*PROBLEM DETAILS:*
In the entries below, find each line where the word "plugin" appears and give only the total count of such lines.

*DATA SECTION:*

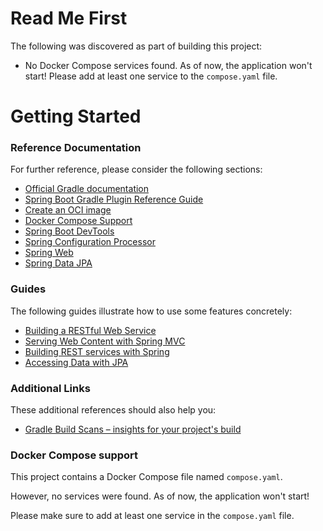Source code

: # Read Me First
The following was discovered as part of building this project:

* No Docker Compose services found. As of now, the application won't start! Please add at least one service to the `compose.yaml` file.

# Getting Started

### Reference Documentation
For further reference, please consider the following sections:

* [Official Gradle documentation](https://docs.gradle.org)
* [Spring Boot Gradle Plugin Reference Guide](https://docs.spring.io/spring-boot/docs/3.1.2/gradle-plugin/reference/html/)
* [Create an OCI image](https://docs.spring.io/spring-boot/docs/3.1.2/gradle-plugin/reference/html/#build-image)
* [Docker Compose Support](https://docs.spring.io/spring-boot/docs/3.1.2/reference/htmlsinge/index.html#features.docker-compose)
* [Spring Boot DevTools](https://docs.spring.io/spring-boot/docs/3.1.2/reference/htmlsinge/index.html#using.devtools)
* [Spring Configuration Processor](https://docs.spring.io/spring-boot/docs/3.1.2/reference/htmlsinge/index.html#appendix.configuration-metadata.annotation-processor)
* [Spring Web](https://docs.spring.io/spring-boot/docs/3.1.2/reference/htmlsinge/index.html#web)
* [Spring Data JPA](https://docs.spring.io/spring-boot/docs/3.1.2/reference/htmlsinge/index.html#data.sql.jpa-and-spring-data)

### Guides
The following guides illustrate how to use some features concretely:

* [Building a RESTful Web Service](https://spring.io/guides/gs/rest-service/)
* [Serving Web Content with Spring MVC](https://spring.io/guides/gs/serving-web-content/)
* [Building REST services with Spring](https://spring.io/guides/tutorials/rest/)
* [Accessing Data with JPA](https://spring.io/guides/gs/accessing-data-jpa/)

### Additional Links
These additional references should also help you:

* [Gradle Build Scans – insights for your project's build](https://scans.gradle.com#gradle)

### Docker Compose support
This project contains a Docker Compose file named `compose.yaml`.

However, no services were found. As of now, the application won't start!

Please make sure to add at least one service in the `compose.yaml` file.

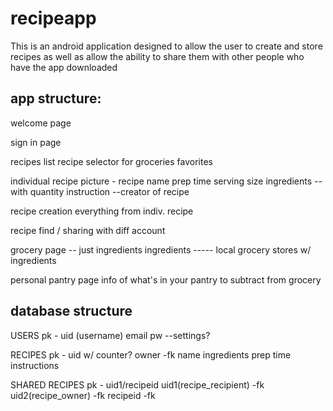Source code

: # recipeapp
This is an android application designed to allow the user to create and store recipes as well as allow the ability to share them with other people who have the app downloaded

app structure:
-------------------------------------------------------------------------------------------
welcome page

sign in page

recipes list 
	recipe selector for groceries
	favorites

individual recipe
	picture - 
	recipe name
	prep time
	serving size
	ingredients -- with quantity
	instruction
	--creator of recipe

recipe creation
	everything from indiv. recipe 

recipe find / sharing with diff account


grocery page -- just ingredients 
	ingredients
	----- local grocery stores w/ ingredients

personal pantry page
	info of what's in your pantry to subtract from grocery


database structure
--------------------------------------------------------------------------
USERS
pk - uid (username)
email
pw
--settings?

RECIPES
pk - uid w/ counter?
owner -fk
name
ingredients
prep time
instructions


SHARED RECIPES
pk - uid1/recipeid
uid1(recipe_recipient) -fk
uid2(recipe_owner) -fk
recipeid -fk








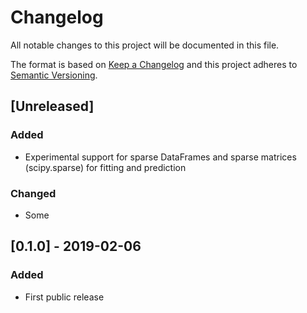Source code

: # Changelog
All notable changes to this project will be documented in this file.

The format is based on [Keep a Changelog](http://keepachangelog.com/)
and this project adheres to [Semantic Versioning](http://semver.org/).

## [Unreleased]
### Added
- Experimental support for sparse DataFrames and sparse matrices (scipy.sparse) for fitting and prediction

### Changed
- Some

## [0.1.0] - 2019-02-06
### Added
- First public release
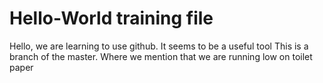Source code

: # Hello-World training file
Hello, we are learning to use github. It seems to be a useful tool
This is a branch of the master.
Where we mention that we are running low on toilet paper
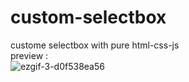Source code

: # custom-selectbox
custome selectbox with pure html-css-js <br>
preview :<br>
![ezgif-3-d0f538ea56](https://github.com/jeffDev99/custome-selectbox/assets/83462403/b7f66b01-5782-43d7-abe0-21ff88126869)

*EXERCISE RESPONSE:*
2